→ **Records provided**

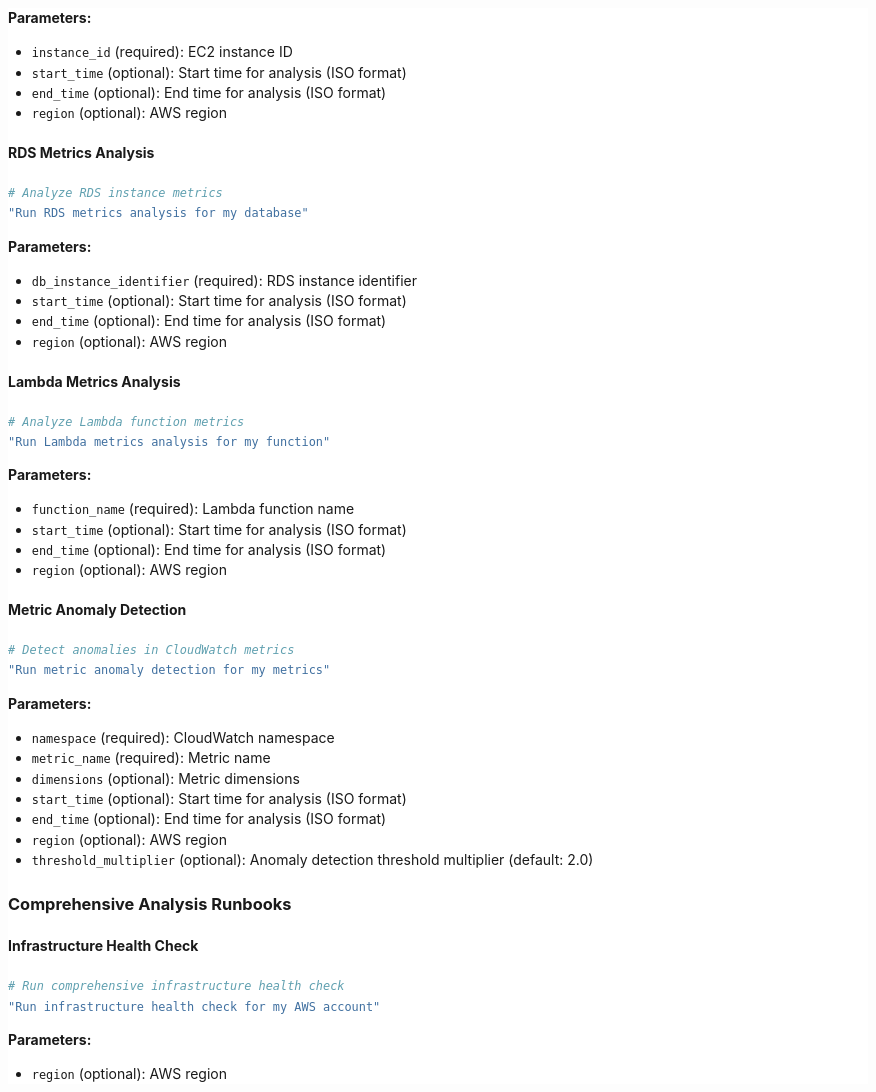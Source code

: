 **Parameters:**
- `instance_id` (required): EC2 instance ID
- `start_time` (optional): Start time for analysis (ISO format)
- `end_time` (optional): End time for analysis (ISO format)
- `region` (optional): AWS region

#### RDS Metrics Analysis
```bash
# Analyze RDS instance metrics
"Run RDS metrics analysis for my database"
```

**Parameters:**
- `db_instance_identifier` (required): RDS instance identifier
- `start_time` (optional): Start time for analysis (ISO format)
- `end_time` (optional): End time for analysis (ISO format)
- `region` (optional): AWS region

#### Lambda Metrics Analysis
```bash
# Analyze Lambda function metrics
"Run Lambda metrics analysis for my function"
```

**Parameters:**
- `function_name` (required): Lambda function name
- `start_time` (optional): Start time for analysis (ISO format)
- `end_time` (optional): End time for analysis (ISO format)
- `region` (optional): AWS region

#### Metric Anomaly Detection
```bash
# Detect anomalies in CloudWatch metrics
"Run metric anomaly detection for my metrics"
```

**Parameters:**
- `namespace` (required): CloudWatch namespace
- `metric_name` (required): Metric name
- `dimensions` (optional): Metric dimensions
- `start_time` (optional): Start time for analysis (ISO format)
- `end_time` (optional): End time for analysis (ISO format)
- `region` (optional): AWS region
- `threshold_multiplier` (optional): Anomaly detection threshold multiplier (default: 2.0)

### Comprehensive Analysis Runbooks

#### Infrastructure Health Check
```bash
# Run comprehensive infrastructure health check
"Run infrastructure health check for my AWS account"
```

**Parameters:**
- `region` (optional): AWS region

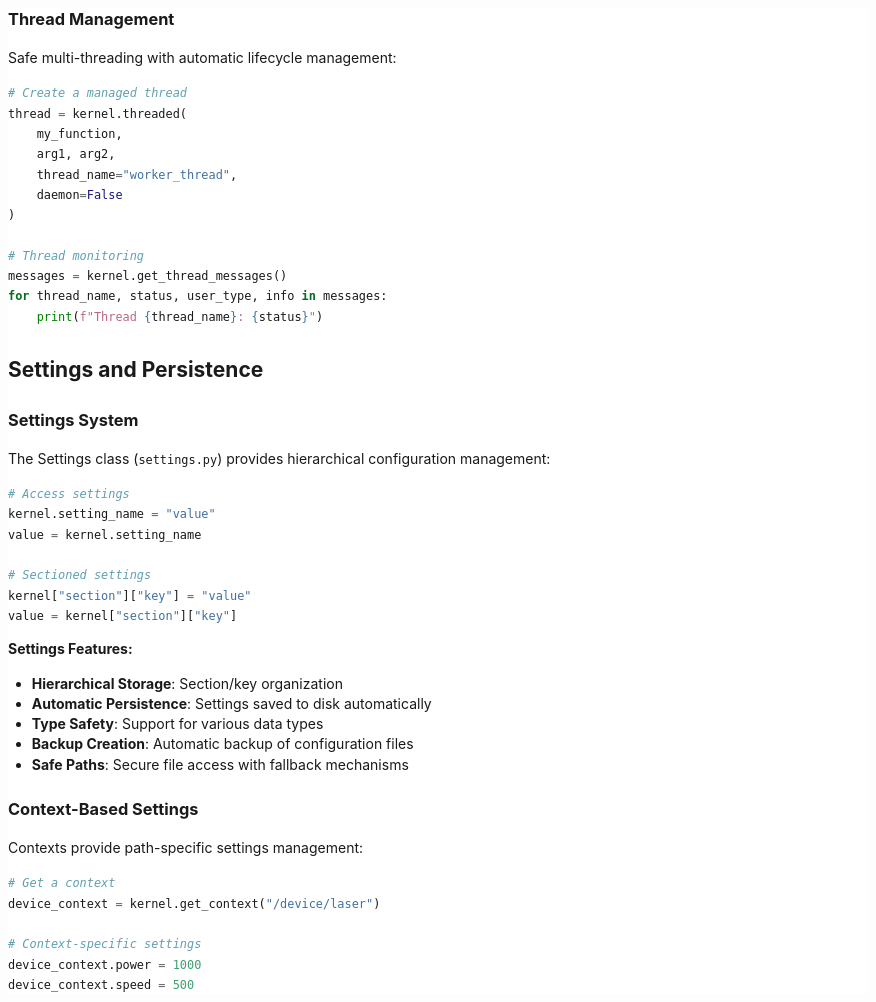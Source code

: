 ### Thread Management

Safe multi-threading with automatic lifecycle management:

```python
# Create a managed thread
thread = kernel.threaded(
    my_function,
    arg1, arg2,
    thread_name="worker_thread",
    daemon=False
)

# Thread monitoring
messages = kernel.get_thread_messages()
for thread_name, status, user_type, info in messages:
    print(f"Thread {thread_name}: {status}")
```

## Settings and Persistence

### Settings System

The Settings class (`settings.py`) provides hierarchical configuration management:

```python
# Access settings
kernel.setting_name = "value"
value = kernel.setting_name

# Sectioned settings
kernel["section"]["key"] = "value"
value = kernel["section"]["key"]
```

**Settings Features:**
- **Hierarchical Storage**: Section/key organization
- **Automatic Persistence**: Settings saved to disk automatically
- **Type Safety**: Support for various data types
- **Backup Creation**: Automatic backup of configuration files
- **Safe Paths**: Secure file access with fallback mechanisms

### Context-Based Settings

Contexts provide path-specific settings management:

```python
# Get a context
device_context = kernel.get_context("/device/laser")

# Context-specific settings
device_context.power = 1000
device_context.speed = 500
```
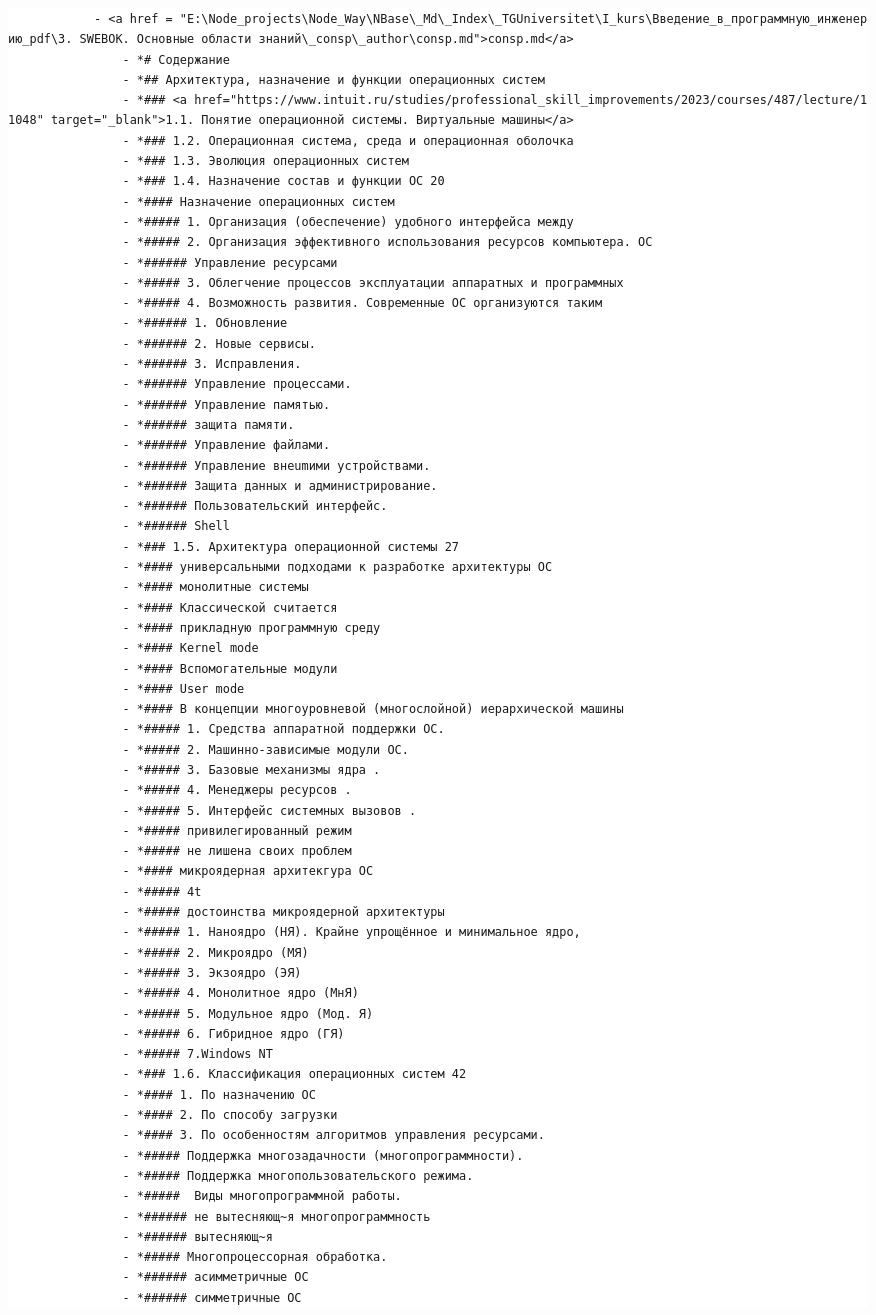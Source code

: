                 - <a href = "E:\Node_projects\Node_Way\NBase\_Md\_Index\_TGUniversitet\I_kurs\Введение_в_программную_инженерию_pdf\3. SWEBOK. Основные области знаний\_consp\_author\consp.md">consp.md</a>
                    - *# Содержание
                    - *## Архитектура, назначение и функции операционных систем
                    - *### <a href="https://www.intuit.ru/studies/professional_skill_improvements/2023/courses/487/lecture/11048" target="_blank">1.1. Понятие операционной системы. Виртуальные машины</a>
                    - *### 1.2. Операционная система, среда и операционная оболочка
                    - *### 1.3. Эволюция операционных систем
                    - *### 1.4. Назначение состав и функции ОС 20
                    - *#### Назначение операционных систем
                    - *##### 1. Организация (обеспечение) удобного интерфейса между
                    - *##### 2. Организация эффективного использования ресурсов компьютера. ОС
                    - *###### Управление ресурсами 
                    - *##### 3. Облегчение процессов эксплуатации аппаратных и программных
                    - *##### 4. Возможность развития. Современные ОС организуются таким
                    - *###### 1. Обновление 
                    - *###### 2. Новые сервисы. 
                    - *###### 3. Исправления. 
                    - *###### Управление процессами.
                    - *###### Управление памятью.
                    - *###### защита памяти.
                    - *###### Управление файлами.
                    - *###### Управление внеumими устройствами.
                    - *###### Защита данных и администрирование. 
                    - *###### Пользовательский интерфейс.
                    - *###### Shell 
                    - *### 1.5. Архитектура операционной системы 27
                    - *#### универсальными подходами к разработке архитектуры ОС
                    - *#### монолитные системы
                    - *#### Классической считается
                    - *#### прикладную программную среду
                    - *#### Kernel mode
                    - *#### Вспомогательные модули
                    - *#### User mode
                    - *#### В концепции многоуровневой (многослойной) иерархической машины
                    - *##### 1. Средства аппаратной поддержки ОС.
                    - *##### 2. Машинно-зависимые модули ОС.
                    - *##### 3. Базовые механизмы ядра .
                    - *##### 4. Менеджеры ресурсов .
                    - *##### 5. Интерфейс системных вызовов . 
                    - *##### привилегированный режим
                    - *##### не лишена своих проблем
                    - *#### микроядерная архитекгура ОС
                    - *##### 4t
                    - *##### достоинства микроядерной архитектуры
                    - *##### 1. Наноядро (НЯ). Крайне упрощённое и минимальное ядро,
                    - *##### 2. Микроядро (МЯ) 
                    - *##### 3. Экзоядро (ЭЯ)
                    - *##### 4. Монолитное ядро (МнЯ)
                    - *##### 5. Модульное ядро (Мод. Я)
                    - *##### 6. Гибридное ядро (ГЯ)
                    - *##### 7.Windows NТ
                    - *### 1.6. Классификация операционных систем 42
                    - *#### 1. По назначению ОС 
                    - *#### 2. По способу загрузки
                    - *#### 3. По особенностям алгоритмов управления ресурсами.
                    - *##### Поддержка многозадачности (многопрограммности). 
                    - *##### Поддержка многопользовательского режима.
                    - *#####  Виды многопрограммной работы. 
                    - *###### не вытесняющ~я многопрограммность 
                    - *###### вытесняющ~я
                    - *##### Многопроцессорная обработка. 
                    - *###### асимметричные ОС
                    - *###### симметричные ОС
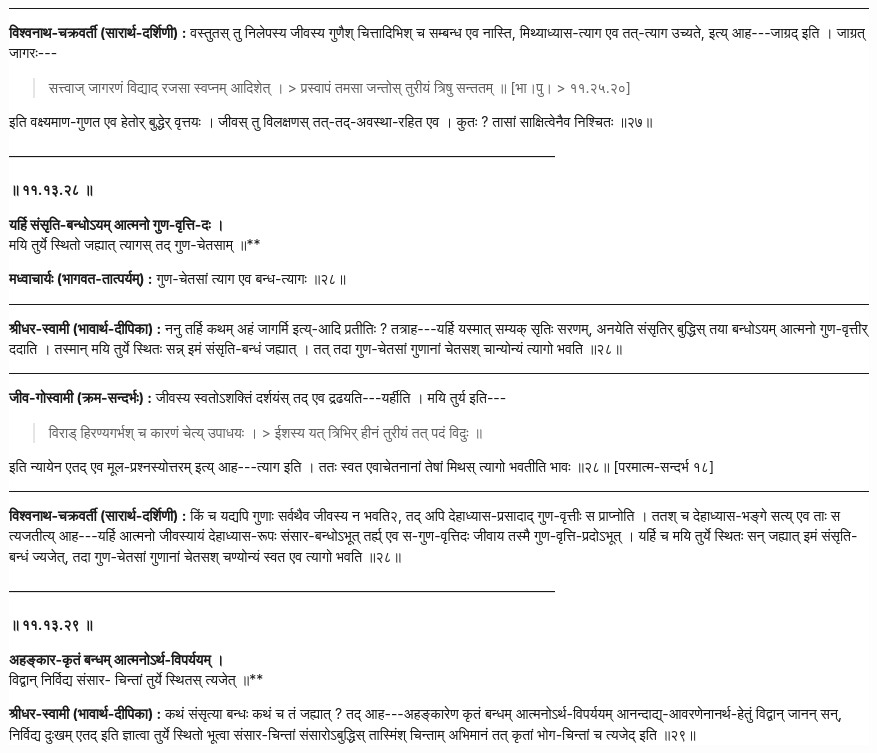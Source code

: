 
______


**विश्वनाथ-चक्रवर्ती (सारार्थ-दर्शिणी) :** वस्तुतस् तु निलेपस्य जीवस्य गुणैश् चित्तादिभिश् च सम्बन्ध एव नास्ति, मिथ्याध्यास-त्याग एव तत्-त्याग उच्यते, इत्य् आह---जाग्रद् इति । जाग्रत् जागरः---

> सत्त्वाज् जागरणं विद्याद् रजसा स्वप्नम् आदिशेत् । >
> प्रस्वापं तमसा जन्तोस् तुरीयं त्रिषु सन्ततम् ॥ \[भा।पु। > ११.२५.२०\]

इति वक्ष्यमाण-गुणत एव हेतोर् बुद्धेर् वृत्तयः । जीवस् तु विलक्षणस् तत्-तद्-अवस्था-रहित एव । कुतः ? तासां साक्षित्वेनैव निश्चितः ॥२७॥

———————————————————————————————————————

**॥ ११.१३.२८ ॥**

**यर्हि संसृति-बन्धोऽयम् आत्मनो गुण-वृत्ति-दः ।**  
मयि तुर्ये स्थितो जह्यात् त्यागस् तद् गुण-चेतसाम् ॥**

**मध्वाचार्यः (भागवत-तात्पर्यम्) :** गुण-चेतसां त्याग एव बन्ध-त्यागः ॥२८॥


______


**श्रीधर-स्वामी (भावार्थ-दीपिका) :** ननु तर्हि कथम् अहं जागर्मि इत्य्-आदि प्रतीतिः ? तत्राह---यर्हि यस्मात् सम्यक् सृतिः सरणम्, अनयेति संसृतिर् बुद्धिस् तया बन्धोऽयम् आत्मनो गुण-वृत्तीर् ददाति । तस्मान् मयि तुर्ये स्थितः सन्न् इमं संसृति-बन्धं जह्यात् । तत् तदा गुण-चेतसां गुणानां चेतसश् चान्योन्यं त्यागो भवति ॥२८॥


______


**जीव-गोस्वामी (क्रम-सन्दर्भः) :** जीवस्य स्वतोऽशक्तिं दर्शयंस् तद् एव द्रढयति---यर्हीति । मयि तुर्य इति---

> विराड् हिरण्यगर्भश् च कारणं चेत्य् उपाधयः । >
> ईशस्य यत् त्रिभिर् हीनं तुरीयं तत् पदं विदुः ॥

इति न्यायेन एतद् एव मूल-प्रश्नस्योत्तरम् इत्य् आह---त्याग इति । ततः स्वत एवाचेतनानां तेषां मिथस् त्यागो भवतीति भावः ॥२८॥ \[परमात्म-सन्दर्भ १८\]


______


**विश्वनाथ-चक्रवर्ती (सारार्थ-दर्शिणी) :** किं च यद्यपि गुणाः सर्वथैव जीवस्य न भवति२, तद् अपि देहाध्यास-प्रसादाद् गुण-वृत्तीः स प्राप्नोति । ततश् च देहाध्यास-भङ्गे सत्य् एव ताः स त्यजतीत्य् आह---यर्हि आत्मनो जीवस्यायं देहाध्यास-रूपः संसार-बन्धोऽभूत् तर्ह्य् एव स-गुण-वृत्तिदः जीवाय तस्मै गुण-वृत्ति-प्रदोऽभूत् । यर्हि च मयि तुर्ये स्थितः सन् जह्यात् इमं संसृति-बन्धं ज्यजेत्, तदा गुण-चेतसां गुणानां चेतसश् चण्योन्यं स्वत एव त्यागो भवति ॥२८॥

———————————————————————————————————————

**॥ ११.१३.२९ ॥**

**अहङ्कार-कृतं बन्धम् आत्मनोऽर्थ-विपर्ययम् ।**  
विद्वान् निर्विद्य संसार- चिन्तां तुर्ये स्थितस् त्यजेत् ॥**

**श्रीधर-स्वामी (भावार्थ-दीपिका) :** कथं संसृत्या बन्धः कथं च तं जह्यात् ? तद् आह---अहङ्कारेण कृतं बन्धम् आत्मनोऽर्थ-विपर्ययम् आनन्दाद्य्-आवरणेनानर्थ-हेतुं विद्वान् जानन् सन्, निर्विद्य दुःखम् एतद् इति ज्ञात्वा तुर्ये स्थितो भूत्वा संसार-चिन्तां संसारोऽबुद्धिस् तास्मिंश् चिन्ताम् अभिमानं तत् कृतां भोग-चिन्तां च त्यजेद् इति ॥२९॥


[^६०]: सोमे रेअदिन्ग्स् हवे *यजनं* इन् थे प्लचे ओफ़् *ऽपः प्रजा*, अन्द्
[^६१]: अत्र प्रकाशकस्य इदं मन्तव्यं---धनुश्-चिह्नान्तर्गतं
[^६२]: शुनीम् अनुधावन्तो विषयान् भुञ्जते, उत्तरत्र अजाम् अनुधावन्त
[^६३]: परमो योगःखलु एष वै \[भा।पु। ११.२०.२१\] इत्य् आदौ, परो हि
[^६४]: विनिश्चयम् इति पाठः, टीकासंमतः ।
[^६५]: अहन्तेभ्यः इति विश्वनाथस्य पाठः ।
[^६६]: एतेनैव परम-कारणाभेदोपपादनेनैव ।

→ **Activity**
Which lines above hold the string "Persistence"? Copy every one of them.

→ **Solution to this exercise**
## Settings and Persistence
- **Automatic Persistence**: Settings saved to disk automatically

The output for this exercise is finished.